İhracat düşüşünün minimize edilebilmesi için günümüzde dolar kurunun 38, euro kurunun ise 42 TL olması gerektiğini dillendiren Ege Deri ve Deri Mamulleri İhracatçıları Birliği Başkanı Erkan Zandar, sektörde 2025 yılı ocak ayından sonra doğacak ek maliyetleri karşılayacak bir karlılık olmadığını vurguladı.
Uzun yıllar ortalamasında ayakkabı pazarında kişi başı satın alma yıllık 4-5 çift arasındayken 2024 yılında 2,65 çift olmasının beklendiğini ifade eden Zandar, “Ciddi anlamda bir talep azalması var. Şimdi ihracat pazarlarımıza bakıyoruz, Almanya en önemli pazarlardan biri Almanya'da yüzde 20, İtalya'da yüzde 25, çok önemli bir pazar olan Rusya’da yüzde 70 kayıp var. Fransa'da yüzde 15, Birleşik Krallık'ta yüzde 17, Romanya'da yüzde 26 kan kaybı yaşadık. Bu demek oluyor ki bizim ağırlık mamul sattığımız pazarlarda taleplerde sıkıntı var. Buna bir de bizim fiyat tutturamamamız eklenince, bu yaşadığımız yüzde 26'lık daralma gayet normal” diye konuştu.

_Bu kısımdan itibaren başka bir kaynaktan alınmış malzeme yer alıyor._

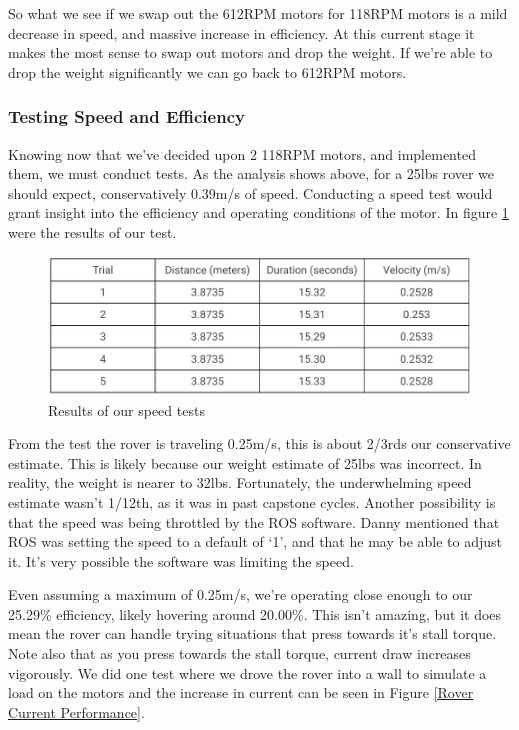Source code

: \documentclass[a4paper, 10pt]{article}
\begin{document}
		So what we see if we swap out the 612RPM motors for 118RPM motors is a mild decrease in speed, and massive increase in efficiency. At this current stage it makes the most sense to swap out motors and drop the weight. If we're able to drop the weight significantly we can go back to 612RPM motors. 
		
		\subsubsection*{Testing Speed and Efficiency}
		Knowing now that we've decided upon 2 118RPM motors, and implemented them, we must conduct tests. As the analysis shows above, for a 25lbs rover we should expect, conservatively 0.39m/s of speed. Conducting a speed test would grant insight into the efficiency and operating conditions of the motor. In figure \ref{speed_test} were the results of our test.
		
		\begin{figure} [!h]
			\centering
			\includegraphics[scale=0.5]{Photos/speed_test}
			\caption{Results of our speed tests}
			\label{speed_test}
		\end{figure}
		
		From the test the rover is traveling 0.25m/s, this is about 2/3rds our conservative estimate. This is likely because our weight estimate of 25lbs was incorrect. In reality, the weight is nearer to 32lbs. Fortunately, the underwhelming speed estimate wasn't 1/12th, as it was in past capstone cycles. Another possibility is that the speed was being throttled by the ROS software. Danny mentioned that ROS was setting the speed to a default of `1', and that he may be able to adjust it. It's very possible the software was limiting the speed.
		
		Even assuming a maximum of 0.25m/s, we're operating close enough to our 25.29\% efficiency, likely hovering around 20.00\%. This isn't amazing, but it does mean the rover can handle trying situations that press towards it's stall torque. Note also that as you press towards the stall torque, current draw increases vigorously. We did one test where we drove the rover into a wall to simulate a load on the motors and the increase in current can be seen in Figure \ref{Rover Current Performance}.
	
\end{document}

Eylülde talepte kıpırdanma bekleniyor
2024 yılı Eylül ayından itibaren talep tarafında bir kıpırdanma beklediklerini söyleyen Zandar, Avrupa’da 2025 yılı mart ayında talebin 2019 yılı seviyelerine yükselmesinin öngörüldüğünü, bu değişimi fırsata çevirebilmeleri için önümüzdeki 6 aylık süreci ev ödevini yaparak geçirmeleri gerektiğini söyledi. Zandar, şöyle devam etti: “İhracatçılarımızın özellikle orta ve üst seviye markalara hitap edebilmeleri için hem sorumlu üretim hem de yeşil dönüşümle ilgili mutlaka ve mutlaka çalışmalarını şimdiden başlatması lazım. Biz bundan sonra evet çok ucuz bir ülke değiliz ama bugün Avrupa'da ve dünyanın pek çok ülkesinde orta ve üst seviye ürünlere talepler devam edecektir ve biz bu ürünleri üreten ülke olmalıyız.”

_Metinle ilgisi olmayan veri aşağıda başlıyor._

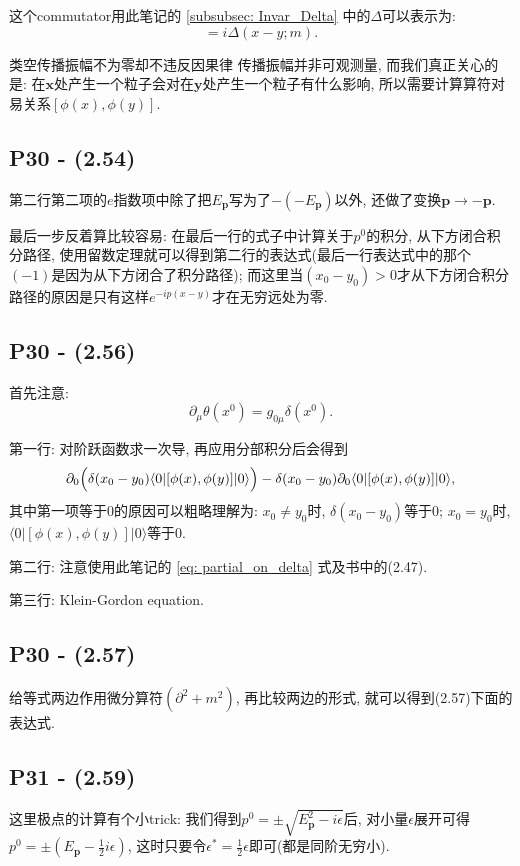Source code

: 这个commutator用此笔记的 \ref{subsubsec: Invar_Delta} 中的$\Delta$可以表示为:
\begin{equation}
  [\phi(x), \phi(y)] = i\Delta(x-y; m).
\end{equation}

\begin{mybox}{类空传播振幅不为零却不违反因果律}
  传播振幅并非可观测量, 而我们真正关心的是: 在$\mathbf{x}$处产生一个粒子会对在$\mathbf{y}$处产生一个粒子有什么影响, 所以需要计算算符对易关系$[\phi(x), \phi(y)]$.
\end{mybox}

\subsection{P30 - (2.54)}

第二行第二项的$e$指数项中除了把$E_\mathbf{p}$写为了$-(-E_\mathbf{p})$以外, 还做了变换$\mathbf{p} \rightarrow -\mathbf{p}$.

最后一步反着算比较容易: 在最后一行的式子中计算关于$p^0$的积分, 从下方闭合积分路径, 使用留数定理就可以得到第二行的表达式(最后一行表达式中的那个$(-1)$是因为从下方闭合了积分路径); 而这里当$(x_0 - y_0)>0$才从下方闭合积分路径的原因是只有这样$e^{-ip(x - y)}$才在无穷远处为零.

\subsection{P30 - (2.56)}

首先注意:
\begin{equation}
  \partial_\mu \theta(x^0) = g_{0\mu} \delta(x^0) \label{eq: partial_on_delta}.
\end{equation}

第一行: 对阶跃函数求一次导, 再应用分部积分后会得到
\begin{equation}
  \partial_0 \Bigl(\delta(x_0 - y_0)\langle 0|[\phi(x), \phi(y)]|0\rangle \Bigr)-\delta(x_0 - y_0)\partial_0\langle 0|[\phi(x), \phi(y)]|0\rangle,
\end{equation}
其中第一项等于0的原因可以粗略理解为: $x_0 \neq y_0$时, $\delta(x_0 - y_0)$等于0; $x_0 = y_0$时, $\langle 0|[\phi(x), \phi(y)]|0\rangle$等于0.

第二行: 注意使用此笔记的 \eqref{eq: partial_on_delta} 式及书中的(2.47).

第三行: Klein-Gordon equation.

\subsection{P30 - (2.57)}

给等式两边作用微分算符$(\partial^2 + m^2)$, 再比较两边的形式, 就可以得到(2.57)下面的表达式.

\subsection{P31 - (2.59)}

这里极点的计算有个小trick: 我们得到$p^0 = \pm\sqrt{E_\mathbf{p}^2 - i\epsilon}$后, 对小量$\epsilon$展开可得$p^0 = \pm (E_\mathbf{p} - \frac{1}{2}i\epsilon)$, 这时只要令$\epsilon^* = \frac{1}{2}\epsilon$即可(都是同阶无穷小).
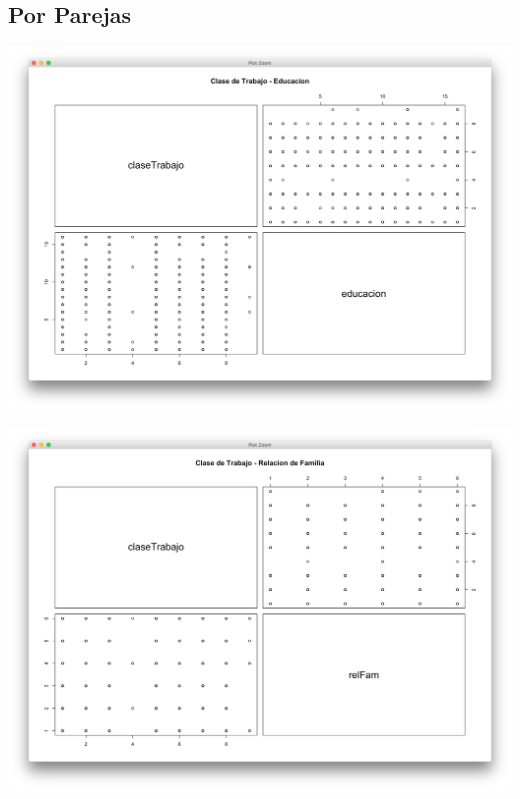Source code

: \documentclass{article}
\begin{document}
\subsection{Por Parejas}
  \begin{center}
    \hbox{\hspace{-5.5em}\includegraphics[scale=0.45]{graficas/ClaseTrabEdu}}
  \end{center}
  \begin{center}
    \hbox{\hspace{-5.5em}\includegraphics[scale=0.45]{graficas/claseTrabjRelSem}}
  \end{center}
\end{document}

Sektörün sorumlu üretimler yapıp yeşil dönüşümü yakalaması gerektiğini belirten Zandar, “Gerekli değişimleri mutlaka uygulamalıyız. Türkiye İhracatçılar Meclisi’nin Brüksel Ofisi var. Bu ofis aracılığıyla AB bünyesinde bizim ürünlerimizle uygulanabilecek olası bütün önlemlerle ilgili kendimizi hazır etmek istiyoruz. Şirketlerimizin pek çoğu sosyal sorumluluk sertifikalarını temin etmek için çalışmalarını başlattılar. Bunlarla ilgili ciddi anlamda destekler de var. Bu konulara önem verip önümüzdeki bu 6 aylık belki yavaş süreci bunlarla değerlendirmek bence şirketlerimizi olumlu yönde etkileyecektir” dedi.